Saved data entries

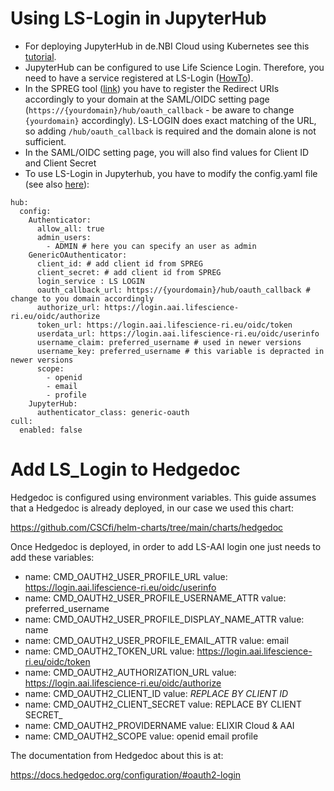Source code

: # Using LS-Login in JupyterHub

* For deploying JupyterHub in de.NBI Cloud using Kubernetes see this [tutorial](https://cloud.denbi.de/wiki/Tutorials/JupyterHub/).
* JupyterHub can be configured to use Life Science Login. Therefore, you need to have a service registered at LS-Login ([HowTo](https://docs.google.com/document/d/17pNXM_psYOP5rWF302ObAJACsfYnEWhjvxAHzcjvfIE/edit?tab=t.0#heading=h.suudoy1bqtvm)).
* In the SPREG tool ([link](https://services.aai.lifescience-ri.eu/spreg)) you have to register the Redirect URIs accordingly to your domain at the SAML/OIDC setting page (`https://{yourdomain}/hub/oauth_callback` - be aware to change `{yourdomain}` accordingly). LS-LOGIN does exact matching of the URL, so adding `/hub/oauth_callback` is required and the domain alone is not sufficient.
* In the SAML/OIDC setting page, you will also find values for Client ID and Client Secret
* To use LS-Login in Jupyterhub, you have to modify the config.yaml file (see also [here](https://z2jh.jupyter.org/en/stable/administrator/authentication.html)):

```
hub:
  config:
    Authenticator:
      allow_all: true
      admin_users:
        - ADMIN # here you can specify an user as admin
    GenericOAuthenticator:
      client_id: # add client id from SPREG
      client_secret: # add client id from SPREG
      login_service : LS LOGIN
      oauth_callback_url: https://{yourdomain}/hub/oauth_callback # change to you domain accordingly
      authorize_url: https://login.aai.lifescience-ri.eu/oidc/authorize
      token_url: https://login.aai.lifescience-ri.eu/oidc/token
      userdata_url: https://login.aai.lifescience-ri.eu/oidc/userinfo
      username_claim: preferred_username # used in newer versions
      username_key: preferred_username # this variable is depracted in newer versions
      scope: 
        - openid
        - email
        - profile
    JupyterHub:
      authenticator_class: generic-oauth
cull:
  enabled: false

```

# Add LS_Login to Hedgedoc

Hedgedoc is configured using environment variables. This guide assumes that a Hedgedoc is already deployed, in our case we used this chart:

https://github.com/CSCfi/helm-charts/tree/main/charts/hedgedoc

Once Hedgedoc is deployed, in order to add LS-AAI login one just needs to add these variables:

- name: CMD_OAUTH2_USER_PROFILE_URL
  value: https://login.aai.lifescience-ri.eu/oidc/userinfo
- name: CMD_OAUTH2_USER_PROFILE_USERNAME_ATTR
  value: preferred_username
- name: CMD_OAUTH2_USER_PROFILE_DISPLAY_NAME_ATTR
  value: name
- name: CMD_OAUTH2_USER_PROFILE_EMAIL_ATTR
  value: email
- name: CMD_OAUTH2_TOKEN_URL
  value: https://login.aai.lifescience-ri.eu/oidc/token
- name: CMD_OAUTH2_AUTHORIZATION_URL
  value: https://login.aai.lifescience-ri.eu/oidc/authorize
- name: CMD_OAUTH2_CLIENT_ID
  value: _REPLACE BY CLIENT ID_
- name: CMD_OAUTH2_CLIENT_SECRET
  value: REPLACE BY CLIENT SECRET_
- name: CMD_OAUTH2_PROVIDERNAME
  value: ELIXIR Cloud & AAI
- name: CMD_OAUTH2_SCOPE
  value: openid email profile
  
The documentation from Hedgedoc about this is at:

https://docs.hedgedoc.org/configuration/#oauth2-login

> [Task brief] Using the records above, output exactly the lines from the one containing "- name: CMD_OAUTH2_PROVIDERNAME" through the last line, and no others.

> [Written solution]
- name: CMD_OAUTH2_PROVIDERNAME
  value: ELIXIR Cloud & AAI
- name: CMD_OAUTH2_SCOPE
  value: openid email profile
  
The documentation from Hedgedoc about this is at:

https://docs.hedgedoc.org/configuration/#oauth2-login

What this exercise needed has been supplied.